Our kids are not big sports fans.
Our son tries to be. He claims to be a big soccer fan but I suspect it’s all for my benefit. He doesn’t know anything about the sport, he shows no interest in playing or watching it, and when someone mentions the Sounders there is a moment before he perks up and looks around, as if awakened from a reverie, to say, “Yeah! Sounders!”
That half-hearted phrase sums up his passion for team sports.
Our daughter on the other hand doesn’t even pretend to care about sports. She’s 9 going on 16 and when confronted by the opportunity to watch a game adopts her teenage persona and begins to explain how the sport, whatever it may be, doesn’t make sense.
“They just crash into each other and fall down. If they want to get the ball to the other end of the field why don’t they just run around the other team?”
Or:
“They just kick the ball back and forth. Why don’t they go around the other team and kick it in the net?”
She can apply this same basic argument to any sportĀ – baseball, hockey, curling. However, in the midst of all this there is one team she will claim as her own, the Seattle Storm of the WNBA. Oh yeah, she’s a big “Storms” fan. We’ll ignore for the moment comments like, “why don’t they just give the ball to Sue Bird and let her throw it in the basket from way back there?”
We’ll keep trying.
At least the WNBA presents a positive model of women in sports that young girls can aspire to and I think this is what our daughter sees in it. Professional athletes, women, that she can relate to.
At the other end of that spectrum we have the NFL. Super Bowl XLVI just concluded and the kids suffered through four hours of large men crashing into each other and falling down punctuated by commercials that in some notable cases presented women in highly sexualized situations. It was unfortunate because the commercials were a large part of why the kids were interested in watching the Super Bowl. However, instead of the kind of commercial entertainment they were expecting (Darth Vader kid, funny animals) their little brows furrowed as they tried to figure out why those women were writing on that naked woman, was that Italian lady trying to kiss that man – or was she a car, and why were all those women in bikinis if they weren’t at the beach or swimming?
This is why we don’t watch TV.
Happily our friends, who were hosting the Super Bowl party because we don’t have cable, suggested Animal Planet’s Puppy Bowl as an alternative. Here was a sporting event our kids could get excited about! If you’re not familiar with the concept of Puppy Bowl never fear, it’s really quite simple.
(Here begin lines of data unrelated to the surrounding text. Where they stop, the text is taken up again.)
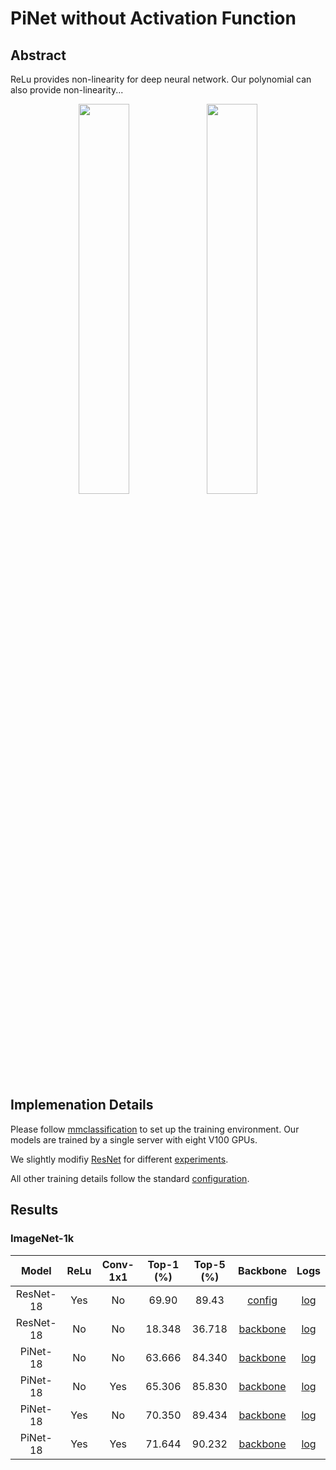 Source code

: # PiNet without Activation Function

<!-- [ALGORITHM] -->

## Abstract

ReLu provides non-linearity for deep neural network.
Our polynomial can also provide non-linearity...


<div align=center>
<img src="https://github.com/grigorisg9gr/polynomial_nets/blob/master/no_relu/Top1.png" width="40%"/>
  <img src="https://github.com/grigorisg9gr/polynomial_nets/blob/master/no_relu/Top5.png" width="40%"/>
</div>

## Implemenation Details

Please follow [mmclassification](https://github.com/open-mmlab/mmclassification) to set up the training environment. Our models are trained by a single server with eight V100 GPUs.

We slightly modifiy [ResNet](https://github.com/open-mmlab/mmclassification/blob/master/mmcls/models/backbones/resnet.py) for different [experiments](https://github.com/grigorisg9gr/polynomial_nets/tree/master/no_relu/backbones).

All other training details follow the standard [configuration](https://github.com/open-mmlab/mmclassification/blob/master/configs/resnet/resnet18_8xb32_in1k.py).

## Results 

### ImageNet-1k

|       Model        |  ReLu | Conv-1x1 |Top-1 (%) | Top-5 (%) |                                  Backbone                                  |                                  Logs                                   |
| :----------------: | :-------: | :------: | :-------: | :-------: | :----------------------------------------------------------------------: | :-------------------------------------------------------------------------: |
|     ResNet-18      |   Yes  |   No   |   69.90   |   89.43   | [config](https://github.com/open-mmlab/mmclassification/blob/master/configs/resnet/resnet18_8xb32_in1k.py) | [log](https://download.openmmlab.com/mmclassification/v0/resnet/resnet18_8xb32_in1k_20210831-fbbb1da6.log.json) |
|     ResNet-18      |   No   |   No    |   18.348   |   36.718   | [backbone](https://github.com/grigorisg9gr/polynomial_nets/blob/master/no_relu/backbones/resnet_norelu.py) | [log](https://github.com/grigorisg9gr/polynomial_nets/blob/master/no_relu/logs/resnet_norelu.log) |
|     PiNet-18      |   No   |   No   |   63.666   |   84.340   | [backbone](https://github.com/grigorisg9gr/polynomial_nets/blob/master/no_relu/backbones/pinet_norelu.py) | [log](https://github.com/grigorisg9gr/polynomial_nets/blob/master/no_relu/logs/pinet_norelu.log) |
|     PiNet-18      |   No   |   Yes  |   65.306   |   85.830   | [backbone](https://github.com/grigorisg9gr/polynomial_nets/blob/master/no_relu/backbones/pinet_1x1_norelu.py) | [log](https://github.com/grigorisg9gr/polynomial_nets/blob/master/no_relu/logs/pinet_1x1_norelu.log) |
|     PiNet-18      |   Yes   |   No   |   70.350   |   89.434   | [backbone](https://github.com/grigorisg9gr/polynomial_nets/blob/master/no_relu/backbones/pinet_relu.py) | [log](https://github.com/grigorisg9gr/polynomial_nets/blob/master/no_relu/logs/pinet_relu.log) |
|     PiNet-18      |   Yes   |   Yes   |   71.644   |   90.232   | [backbone](https://github.com/grigorisg9gr/polynomial_nets/blob/master/no_relu/backbones/pinet_1x1_relu.py) | [log](https://github.com/grigorisg9gr/polynomial_nets/blob/master/no_relu/logs/pinet_1x1_relu.log) |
The folks over at Animal Planet have put together a set that looks like a miniature football stadium, filled it with dog toys and adorable puppies, and turned on the cameras. It’s an hour of ridiculously cute frolicking. Add to that baby pig cheerleaders, a blimp piloted by hamsters, and the cat halftime show and our kids were in heaven. There were some nice touches as well like the water-bowl-cam that took cute to a whole other level.
Based on reactions to Super Bowl vs. Puppy Bowl I already know what we’ll be watching next year.